- Country: Malawi
- Location: Nanjoka, Salima District, Central Province
- Coordinates: 13°44′34″S 34°22′11″E﻿ / ﻿13.74278°S 34.36972°E
- Status: Under construction
- Construction began: November 2023
- Commission date: H2 2025 (expected)
- Construction cost: US$17 million
- Owner: Electricity Generation Company Malawi Limited (EGENCO)
- Operator: EGENCO

Solar farm
- Type: Flat-panel PV
- Site area: 110 hectares (270 acres)

Power generation
- Nameplate capacity: 10 megawatts (13,000 hp) (Phase 1) 20 megawatts (27,000 hp) (Phase 2) 50 megawatts (67,000 hp) (Phase 3)

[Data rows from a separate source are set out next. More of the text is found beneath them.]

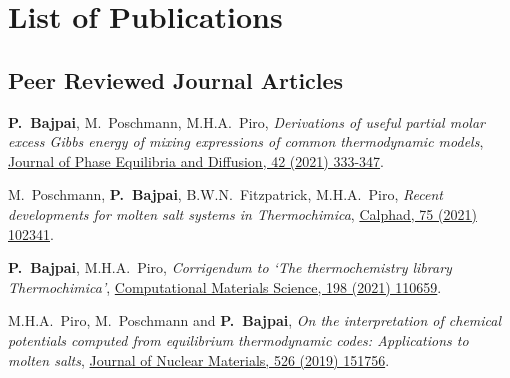 \chapter*{List of Publications}
\label{publications}


\section*{Peer Reviewed Journal Articles}
\vspace*{1em}
\begin{enumerate}{\small \compresslist
\item \textbf{P.\ Bajpai}, {M.\ Poschmann}, {M.H.A.\ Piro}, \textit{Derivations of useful partial molar excess Gibbs energy of mixing expressions of common thermodynamic models}, \href{https://doi.org/10.1007/s11669-021-00886-w}{Journal of Phase Equilibria and Diffusion, 42 (2021) 333-347}.
\item {M.\ Poschmann}, \textbf{P.\ Bajpai}, {B.W.N.\ Fitzpatrick}, {M.H.A.\ Piro}, \textit{Recent developments for molten salt systems in Thermochimica}, \href{https://doi.org/10.1016/j.calphad.2021.102341}{Calphad, 75 (2021) 102341}.
\item \textbf{P.\ Bajpai}, {M.H.A.\ Piro}, \textit{Corrigendum to `The thermochemistry library Thermochimica'}, \href{https://doi.org/10.1016/j.commatsci.2021.110659}{Computational Materials Science, 198 (2021) 110659}.
\item {M.H.A.\ Piro}, {M.\ Poschmann} and \textbf{P.\ Bajpai}, \textit{On the interpretation of chemical potentials computed from equilibrium thermodynamic codes: Applications to molten salts}, \href{https://doi.org/10.1016/j.jnucmat.2019.151756}{Journal of Nuclear Materials, 526 (2019) 151756}.
}\end{enumerate}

= Nanjoka Solar Power Station =

Solar farm in Malawi

Nanjoka Solar Power Station is a 10 MW solar power plant under construction in Malawi, in Southern Africa.

==Location==
The power station is located in the neighborhood known as Nanjoka, in Salima District, in the Central Province of Malawi. The project sits on 110 ha, owned by Electricity Generation Company Malawi Limited (EGENCO), the country's electricity generation parastatal. The location of this solar farm is approximately 71 km, northeast of the county's capital city of Lilongwe.

==Overview==
In 2019 AGENCO made public its intentions to build a 10 megawatts photo-voltaic solar-panel power station at Nanjoka, in Salima District in the Central Region of Malawi. The power generated here is intended to be fed into the national grid through the existing ESCOM Nanjoka Substation.

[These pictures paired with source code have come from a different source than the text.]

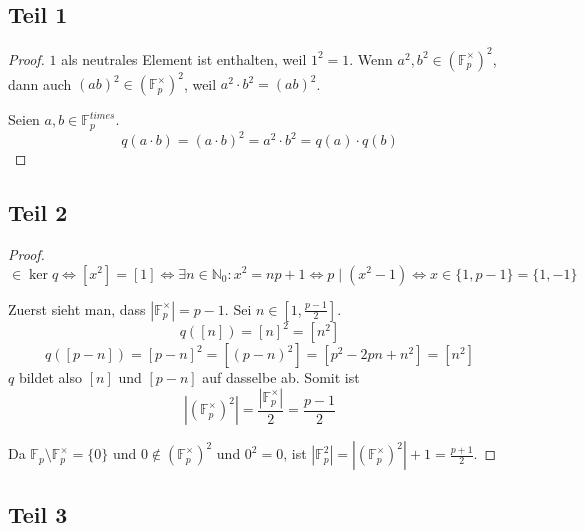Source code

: \documentclass[10pt,a4paper]{article}
\begin{document}
\subsection{Teil 1}

\begin{proof}
  $1$ als neutrales Element ist enthalten, weil $1^{2} = 1$.
  Wenn $a^{2}, b^{2} \in (\mathbb{F}_{p}^{\times})^{2}$, dann auch $(ab)^{2} \in (\mathbb{F}_{p}^{\times})^{2}$, weil $a^{2} \cdot b^{2} = (ab)^{2}$.

  Seien $a, b \in \mathbb{F}_{p}^{times}$.
  \begin{equation}
    q(a \cdot b) = (a \cdot b)^{2} = a^{2} \cdot b^{2} = q(a) \cdot q(b)
  \end{equation}
\end{proof}

\subsection{Teil 2}

\begin{proof}
  \begin{equation}
    [x] \in \ker q \Leftrightarrow [x^{2}] = [1] \Leftrightarrow \exists n \in \mathbb{N}_{0} : x^{2} = np + 1 \Leftrightarrow p \mid (x^{2} - 1) \Leftrightarrow x \in \{ 1, p - 1 \} = \{ 1, -1 \}
  \end{equation}

  Zuerst sieht man, dass $|\mathbb{F}_{p}^{\times}| = p - 1$.
  Sei $n \in [1, \frac{p - 1}{2}]$.
  \begin{equation}
    q([n]) = [n]^{2} = [n^{2}]
  \end{equation}
  \begin{equation}
    q([p - n]) = [p - n]^{2} = [(p - n)^{2}] = [p^{2} - 2pn + n^{2}] = [n^{2}]
  \end{equation}
  $q$ bildet also $[n]$ und $[p - n]$ auf dasselbe ab.
  Somit ist
  \begin{equation}
    |(\mathbb{F}_{p}^{\times})^{2}| = \frac{|\mathbb{F}_{p}^{\times}|}{2} = \frac{p - 1}{2}
  \end{equation}

  Da $\mathbb{F}_{p} \setminus \mathbb{F}_{p}^{\times} = \{ 0 \}$ und $0 \not\in (\mathbb{F}_{p}^{\times})^{2}$ und $0^{2} = 0$, ist $|\mathbb{F}_{p}^{2}| = |(\mathbb{F}_{p}^{\times})^{2}| + 1 = \frac{p + 1}{2}$.
\end{proof}

\subsection{Teil 3}
\end{document}
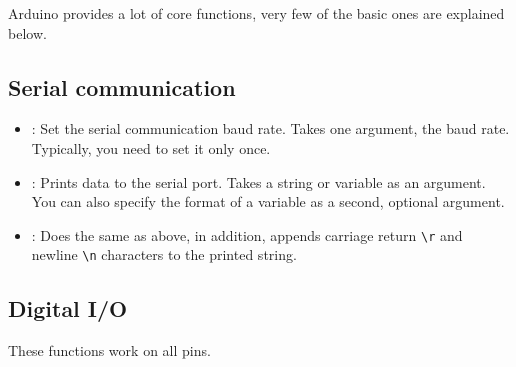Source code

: \documentclass{article}
\begin{document}
	Arduino provides a lot of core functions, very few of the basic ones are explained below.

	\subsection{Serial communication}

		\begin{itemize}

			\item {}: Set the serial communication baud rate. Takes one argument, the baud rate. Typically, you need to set it only once.

			\item {}: Prints data to the serial port. Takes a string or variable as an argument. You can also specify the format of a variable as a second, optional argument.

			\item {}: Does the same as above, in addition, appends carriage return \texttt{\textbackslash{}r} and newline \texttt{\textbackslash{}n} characters to the printed string.

		\end{itemize}

	\subsection{Digital I/O}

		These functions work on all pins.
\end{document}

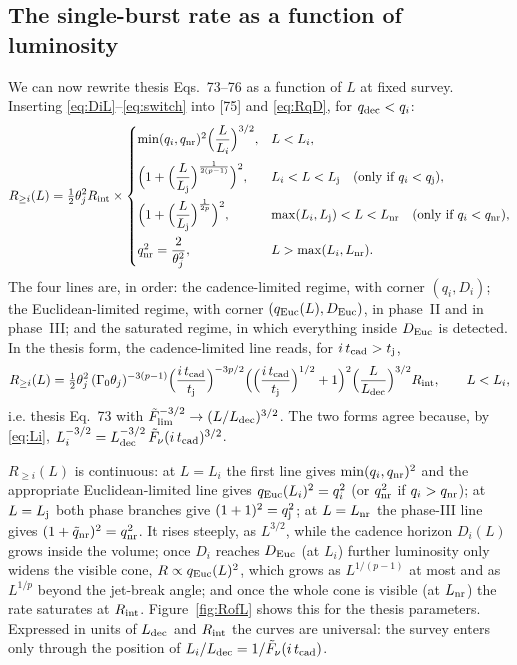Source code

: \documentclass[11pt,a4paper]{article}
\newcommand{\tq}{\tilde{q}}
\newcommand{\tF}{\tilde{F}}
\newcommand{\Euc}{{\rm Euc}}
\newcommand{\dec}{{\rm dec}}
\newcommand{\nr}{{\rm nr}}
\newcommand{\tFlim}{\tilde{F}_{\rm lim}}
\newcommand{\Rint}{R_{\rm int}}
\newcommand{\tcad}{t_{\rm cad}}
\newcommand{\tj}{t_{\rm j}}
\newcommand{\Ldec}{L_{\rm dec}}
\newcommand{\Lj}{L_{\rm j}}
\newcommand{\Lnr}{L_{\rm nr}}
\begin{document}
\subsection{The single-burst rate as a function of luminosity}
\label{sec:RofL}

We can now rewrite thesis Eqs.~73--76 as a function of $L$ at fixed survey. Inserting \eqref{eq:DiL}--\eqref{eq:switch} into [75] and \eqref{eq:RqD}, for $q_\dec<q_i$:
\begin{equation}
\label{eq:RofL}
R_{\geq i}(L)=\tfrac12\theta_j^2\Rint\times\begin{cases}
\min(q_i,q_\nr)^2\Bigl(\dfrac{L}{L_i}\Bigr)^{3/2}, & L<L_i,\\[10pt]
\Bigl(1+\Bigl(\dfrac{L}{\Lj}\Bigr)^{\frac{1}{2(p-1)}}\Bigr)^2, & L_i<L<\Lj\quad(\text{only if }q_i<q_{\rm j}),\\[10pt]
\Bigl(1+\Bigl(\dfrac{L}{\Lj}\Bigr)^{\frac{1}{2p}}\Bigr)^2, & \max(L_i,\Lj)<L<\Lnr\quad(\text{only if }q_i<q_\nr),\\[10pt]
q_\nr^2=\dfrac{2}{\theta_j^2}, & L>\max(L_i,\Lnr) .
\end{cases}
\end{equation}
The four lines are, in order: the cadence-limited regime, with corner $(q_i,D_i)$; the Euclidean-limited regime, with corner $(q_\Euc(L),D_\Euc)$, in phase~II and in phase~III; and the saturated regime, in which everything inside $D_\Euc$ is detected. In the thesis form, the cadence-limited line reads, for $i\,\tcad>\tj$,
\begin{equation}
R_{\geq i}(L)=\tfrac12\theta_j^2\,(\Gamma_0\theta_j)^{-3(p-1)}\Bigl(\frac{i\,\tcad}{\tj}\Bigr)^{-3p/2}\Bigl(\Bigl(\frac{i\,\tcad}{\tj}\Bigr)^{1/2}+1\Bigr)^2\Bigl(\frac{L}{\Ldec}\Bigr)^{3/2}\Rint,\qquad L<L_i,
\end{equation}
i.e. thesis Eq.~73 with $\tFlim^{-3/2}\to(L/\Ldec)^{3/2}$. The two forms agree because, by \eqref{eq:Li}, $L_i^{-3/2}=\Ldec^{-3/2}\,\tF_\nu(i\,\tcad)^{3/2}$.

$R_{\geq i}(L)$ is continuous: at $L=L_i$ the first line gives $\min(q_i,q_\nr)^2$ and the appropriate Euclidean-limited line gives $q_\Euc(L_i)^2=q_i^2$ (or $q_\nr^2$ if $q_i>q_\nr$); at $L=\Lj$ both phase branches give $(1+1)^2=q_{\rm j}^2$; at $L=\Lnr$ the phase-III line gives $(1+\tq_\nr)^2=q_\nr^2$. It rises steeply, as $L^{3/2}$, while the cadence horizon $D_i(L)$ grows inside the volume; once $D_i$ reaches $D_\Euc$ (at $L_i$) further luminosity only widens the visible cone, $R\propto q_\Euc(L)^2$, which grows as $L^{1/(p-1)}$ at most and as $L^{1/p}$ beyond the jet-break angle; and once the whole cone is visible (at $\Lnr$) the rate saturates at $\Rint$. Figure~\ref{fig:RofL} shows this for the thesis parameters. Expressed in units of $\Ldec$ and $\Rint$ the curves are universal: the survey enters only through the position of $L_i/\Ldec=1/\tF_\nu(i\,\tcad)$.
\end{document}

The design calls for a phased development, 10MW at a time, of a ground-mounted solar farm on a 110 ha piece of property (capable of accommodating a 50MW installation). The planned capacity is 20MW, developed in two phases. In the first phase, a battery storage device with 2.5MWh will modulate the power delivery.

==Developers==
The power station is under development by the Electricity Generation Company Malawi Limited (EGENCO), the national electricity generation parastatal company. EGENCO awarded the engineering, procurement and construction (EPC) contract to CHINT Electric, a privately owned Chinese electrical equipment manufacturer, distributor and EPC contractor.

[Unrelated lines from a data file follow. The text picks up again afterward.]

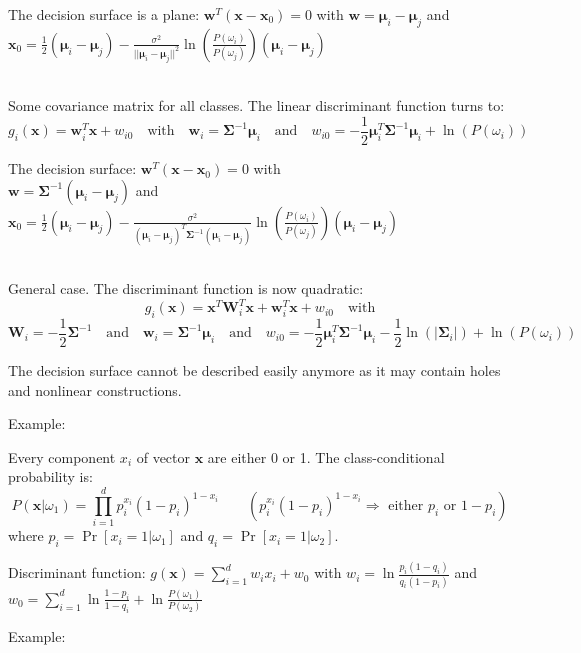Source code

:   The decision surface is a plane: $\mathbf{w}^T(\mathbf{x}-\mathbf{x}_0) = 0$ with $\mathbf{w} = \boldsymbol{\mu}_i - \boldsymbol{\mu}_j$ and 
  $\mathbf{x}_0 = \frac{1}{2}(\boldsymbol{\mu}_i-\boldsymbol{\mu}_j) - \frac{\sigma^2}{||\boldsymbol{\mu}_i-\boldsymbol{\mu}_j||^2} \ln\left(\frac{P(\omega_i)}{P(\omega_j)}\right) (\boldsymbol{\mu}_i-\boldsymbol{\mu}_j)$
  
  
  \\
  Some covariance matrix for all classes.
  The linear discriminant function turns to: 
  $$g_i(\mathbf{x}) = \mathbf{w}_i^T \mathbf{x} + w_{i0} \quad \text{with} \quad
  \mathbf{w}_i = \boldsymbol{\Sigma}^{-1}\boldsymbol{\mu}_i \quad \text{and} \quad
  w_{i0} = -\frac{1}{2} \boldsymbol{\mu}_i^T \boldsymbol{\Sigma}^{-1}\boldsymbol{\mu}_i + \ln(P(\omega_i))$$
  
  The decision surface: $\mathbf{w}^T(\mathbf{x}-\mathbf{x}_0) = 0$ \quad with \\
  $\mathbf{w} = \boldsymbol{\Sigma}^{-1} (\boldsymbol{\mu}_i - \boldsymbol{\mu}_j)$ \quad and \quad 
  $\mathbf{x}_0 = \frac{1}{2}(\boldsymbol{\mu}_i-\boldsymbol{\mu}_j) - \frac{\sigma^2}{(\boldsymbol{\mu}_i-\boldsymbol{\mu}_j)^T \boldsymbol{\Sigma}^{-1} (\boldsymbol{\mu}_i-\boldsymbol{\mu}_j)} \ln\left(\frac{P(\omega_i)}{P(\omega_j)}\right) (\boldsymbol{\mu}_i-\boldsymbol{\mu}_j)$
  
  
  \\
  General case.
  The discriminant function is now quadratic: 
  $$g_i(\mathbf{x}) = \mathbf{x}^T \mathbf{W}_i^T \mathbf{x} + \mathbf{w}_i^T \mathbf{x} +w_{i0} \quad\text{with}$$
  $$\mathbf{W}_i = -\frac{1}{2} \boldsymbol{\Sigma}^{-1} \quad\text{and}\quad
  \mathbf{w}_i = \boldsymbol{\Sigma}^{-1}\boldsymbol{\mu}_i \quad\text{and}\quad
  w_{i0} = -\frac{1}{2} \boldsymbol{\mu}_i^T\boldsymbol{\Sigma}^{-1}\boldsymbol{\mu}_i - \frac{1}{2}\ln(|\boldsymbol{\Sigma}_i|) + \ln(P(\omega_i))$$
  
  The decision surface cannot be described easily anymore as it may contain holes and nonlinear constructions.
  
  Example: 
  

  Every component $x_i$ of vector $\mathbf{x}$ are either 0 or 1. The class-conditional probability is:\\
  $$P(\mathbf{x}|\omega_1)=\prod\limits_{i=1}^d p_i^{x_i}(1-p_i)^{1-x_i} \qquad ( p_i^{x_i}(1-p_i)^{1-x_i} \Rightarrow\text{ either }p_i\text{ or }1-p_i)$$
  where $p_i = \operatorname{Pr}\left[x_i=1|\omega_1\right]$ and $q_i = \operatorname{Pr}\left[ x_i=1 | \omega_2 \right]$.
  
  
  Discriminant function: $g(\bm x) = \sum\limits_{i=1}^d w_i x_i + w_0$ with 
  $w_i = \ln \frac{p_i(1-q_i)}{q_i(1-p_i)}$ and 
  $w_0 = \sum\limits_{i=1}^d \ln \frac{1-p_i}{1-q_i} + \ln \frac{P(\omega_1)}{P(\omega_2)}$
  
  Example:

==Construction budget and time table==
The construction budget for the 10MW first phase was reported as US$17 million, sourced from within EGENCO's assets. Construction began in November 2023 and was expected to conclude in 2025.

==Other considerations==
Nanjoka Solar Power Station is part of efforts to increase Malawi's installed capacity to 1,000 MW with 30 percent derived from other renewable sources other than hydropower.